Digital Photography Workshop
Saturday 12 March 2005 11am - 4pm
A workshop with Gina Dearden offering an opportunity to learn more about digital photography while responding to the current exhibition (for adults).

Portfolio Day:
Saturday 5 March 2005 11am - 4pm
Join Anne Hardy and Rachel Taylor, Assistant Curator, Tate, for an opportunity to show and discuss your work.

Kids Workshop: SCIENCE FACT
Tuesday 15 March 2005 4.30pm - 6.30pm
Join Southampton based artist Roy Brown as he investigates the scientific possibilities in the work of photographer Anne Hardy, then create artworks inspired by the exhibition (for 7 - 11 yr olds).

Youth Workshop: Set Design
Saturday 9 April 2005 11am - 4pm
Design and photograph with digital cameras your own mini-stage set inspired by the exhibition.
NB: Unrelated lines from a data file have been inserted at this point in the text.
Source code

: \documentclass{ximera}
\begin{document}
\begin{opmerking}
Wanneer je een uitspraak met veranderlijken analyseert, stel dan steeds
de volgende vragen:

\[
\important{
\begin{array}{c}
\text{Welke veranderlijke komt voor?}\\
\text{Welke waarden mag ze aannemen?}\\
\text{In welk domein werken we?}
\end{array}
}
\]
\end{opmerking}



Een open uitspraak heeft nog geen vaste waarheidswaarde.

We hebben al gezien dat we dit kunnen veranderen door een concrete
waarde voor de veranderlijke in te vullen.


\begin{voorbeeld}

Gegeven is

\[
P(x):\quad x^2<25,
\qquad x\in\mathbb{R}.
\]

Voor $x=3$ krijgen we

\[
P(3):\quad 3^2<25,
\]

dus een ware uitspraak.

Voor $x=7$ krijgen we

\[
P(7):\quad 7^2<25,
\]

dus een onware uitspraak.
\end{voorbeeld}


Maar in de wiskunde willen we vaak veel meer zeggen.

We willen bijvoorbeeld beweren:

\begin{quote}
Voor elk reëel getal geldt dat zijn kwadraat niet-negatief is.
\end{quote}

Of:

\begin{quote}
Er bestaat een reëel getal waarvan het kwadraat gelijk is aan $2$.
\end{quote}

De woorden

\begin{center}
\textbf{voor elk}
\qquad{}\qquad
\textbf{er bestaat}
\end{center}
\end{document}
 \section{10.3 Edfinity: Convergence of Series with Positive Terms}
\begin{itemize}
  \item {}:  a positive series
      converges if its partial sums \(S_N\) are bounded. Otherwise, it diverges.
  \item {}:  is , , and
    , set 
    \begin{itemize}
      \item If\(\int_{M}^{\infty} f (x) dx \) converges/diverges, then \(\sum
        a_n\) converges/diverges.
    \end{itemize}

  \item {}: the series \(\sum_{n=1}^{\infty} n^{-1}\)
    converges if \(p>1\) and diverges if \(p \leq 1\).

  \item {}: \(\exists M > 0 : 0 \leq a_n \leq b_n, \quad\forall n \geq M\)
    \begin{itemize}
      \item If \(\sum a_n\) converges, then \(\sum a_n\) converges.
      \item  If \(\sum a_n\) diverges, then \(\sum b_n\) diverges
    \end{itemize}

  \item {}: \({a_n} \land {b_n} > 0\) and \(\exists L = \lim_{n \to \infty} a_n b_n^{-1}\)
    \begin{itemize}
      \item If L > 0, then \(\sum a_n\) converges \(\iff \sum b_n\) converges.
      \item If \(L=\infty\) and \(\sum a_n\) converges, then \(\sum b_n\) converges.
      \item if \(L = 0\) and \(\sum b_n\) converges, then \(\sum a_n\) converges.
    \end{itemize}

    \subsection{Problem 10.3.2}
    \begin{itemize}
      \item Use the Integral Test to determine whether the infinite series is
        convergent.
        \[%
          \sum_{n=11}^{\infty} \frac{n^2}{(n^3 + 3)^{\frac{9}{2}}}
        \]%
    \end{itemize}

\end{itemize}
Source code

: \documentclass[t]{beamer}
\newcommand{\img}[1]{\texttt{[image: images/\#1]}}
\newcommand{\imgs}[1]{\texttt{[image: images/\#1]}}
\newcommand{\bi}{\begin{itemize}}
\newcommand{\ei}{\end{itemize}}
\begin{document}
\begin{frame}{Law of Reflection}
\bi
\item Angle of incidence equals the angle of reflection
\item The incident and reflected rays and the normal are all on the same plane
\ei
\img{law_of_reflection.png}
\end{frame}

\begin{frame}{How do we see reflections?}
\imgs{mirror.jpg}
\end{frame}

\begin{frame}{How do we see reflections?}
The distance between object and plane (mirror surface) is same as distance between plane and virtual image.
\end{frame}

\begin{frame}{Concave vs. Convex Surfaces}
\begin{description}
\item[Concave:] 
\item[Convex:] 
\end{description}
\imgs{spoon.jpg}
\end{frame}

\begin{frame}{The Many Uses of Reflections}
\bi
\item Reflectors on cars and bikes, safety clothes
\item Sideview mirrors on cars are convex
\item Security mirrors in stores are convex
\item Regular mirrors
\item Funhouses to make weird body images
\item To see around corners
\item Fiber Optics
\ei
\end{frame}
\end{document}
With artist Rachel Larkins (for 12 - 17 yr olds).

This exhibition brings together work produced by Anne Hardy during an ArtSway Production Residency in November and December 2004 and work commissioned by The Laing Art Gallery. The artist has also received additional support from The British Council for the production of work in preparation for an exhibition at The Helsinki Photography Festival 2005.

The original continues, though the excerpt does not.